▶ _WORK TASK_:
Your answer must consist of one number: how many lines in the records contain "like".
========================================
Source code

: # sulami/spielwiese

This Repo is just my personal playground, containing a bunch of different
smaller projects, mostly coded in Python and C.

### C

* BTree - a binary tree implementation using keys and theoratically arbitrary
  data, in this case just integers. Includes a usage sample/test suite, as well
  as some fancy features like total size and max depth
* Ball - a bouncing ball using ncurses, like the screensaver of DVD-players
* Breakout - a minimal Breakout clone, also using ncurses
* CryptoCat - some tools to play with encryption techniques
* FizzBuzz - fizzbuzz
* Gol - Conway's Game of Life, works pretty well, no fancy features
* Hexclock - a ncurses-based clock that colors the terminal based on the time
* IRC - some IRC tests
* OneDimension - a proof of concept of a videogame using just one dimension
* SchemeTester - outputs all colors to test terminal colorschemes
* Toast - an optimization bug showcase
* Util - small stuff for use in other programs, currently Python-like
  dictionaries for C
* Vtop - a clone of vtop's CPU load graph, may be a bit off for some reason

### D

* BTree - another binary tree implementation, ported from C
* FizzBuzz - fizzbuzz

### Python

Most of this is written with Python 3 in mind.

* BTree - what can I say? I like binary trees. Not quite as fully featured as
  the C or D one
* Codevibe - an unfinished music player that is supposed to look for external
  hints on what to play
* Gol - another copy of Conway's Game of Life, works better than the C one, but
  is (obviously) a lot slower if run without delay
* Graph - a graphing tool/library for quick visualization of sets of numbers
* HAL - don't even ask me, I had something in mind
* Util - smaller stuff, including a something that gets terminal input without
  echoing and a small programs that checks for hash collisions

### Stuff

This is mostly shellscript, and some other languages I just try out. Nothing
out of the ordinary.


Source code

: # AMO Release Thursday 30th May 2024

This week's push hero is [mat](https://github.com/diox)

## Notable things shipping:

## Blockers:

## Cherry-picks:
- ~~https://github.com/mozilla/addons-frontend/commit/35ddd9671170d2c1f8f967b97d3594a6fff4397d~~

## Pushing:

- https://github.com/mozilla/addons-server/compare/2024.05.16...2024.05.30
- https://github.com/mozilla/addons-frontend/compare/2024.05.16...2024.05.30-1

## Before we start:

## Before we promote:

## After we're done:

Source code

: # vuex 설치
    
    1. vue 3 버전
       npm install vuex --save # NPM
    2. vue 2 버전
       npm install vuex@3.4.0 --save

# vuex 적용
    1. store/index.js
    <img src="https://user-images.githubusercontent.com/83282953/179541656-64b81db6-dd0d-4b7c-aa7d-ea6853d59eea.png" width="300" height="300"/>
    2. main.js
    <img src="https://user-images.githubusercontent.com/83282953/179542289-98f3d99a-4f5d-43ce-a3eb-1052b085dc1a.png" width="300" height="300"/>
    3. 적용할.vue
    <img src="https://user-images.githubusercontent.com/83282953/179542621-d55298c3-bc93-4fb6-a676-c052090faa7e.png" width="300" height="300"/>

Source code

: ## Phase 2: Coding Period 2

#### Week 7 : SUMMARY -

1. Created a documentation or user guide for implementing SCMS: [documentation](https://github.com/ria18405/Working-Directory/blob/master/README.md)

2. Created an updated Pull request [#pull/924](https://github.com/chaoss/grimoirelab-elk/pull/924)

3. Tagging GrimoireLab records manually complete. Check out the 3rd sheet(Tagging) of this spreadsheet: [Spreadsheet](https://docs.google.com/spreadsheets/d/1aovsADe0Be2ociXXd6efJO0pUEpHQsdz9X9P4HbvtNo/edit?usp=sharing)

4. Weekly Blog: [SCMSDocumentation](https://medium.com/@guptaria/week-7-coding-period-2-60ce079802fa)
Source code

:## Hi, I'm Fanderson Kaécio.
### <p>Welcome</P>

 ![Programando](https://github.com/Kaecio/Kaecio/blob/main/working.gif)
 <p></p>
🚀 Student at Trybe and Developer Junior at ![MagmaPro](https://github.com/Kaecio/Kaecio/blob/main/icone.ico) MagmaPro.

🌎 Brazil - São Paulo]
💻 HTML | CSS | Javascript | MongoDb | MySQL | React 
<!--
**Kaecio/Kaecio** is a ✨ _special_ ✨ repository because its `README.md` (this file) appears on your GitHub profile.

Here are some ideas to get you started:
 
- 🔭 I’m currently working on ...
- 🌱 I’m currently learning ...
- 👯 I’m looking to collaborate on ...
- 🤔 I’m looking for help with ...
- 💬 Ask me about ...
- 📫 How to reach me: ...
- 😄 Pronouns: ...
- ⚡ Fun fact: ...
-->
========================================
▶ _COMPLETED EXERCISE_:
4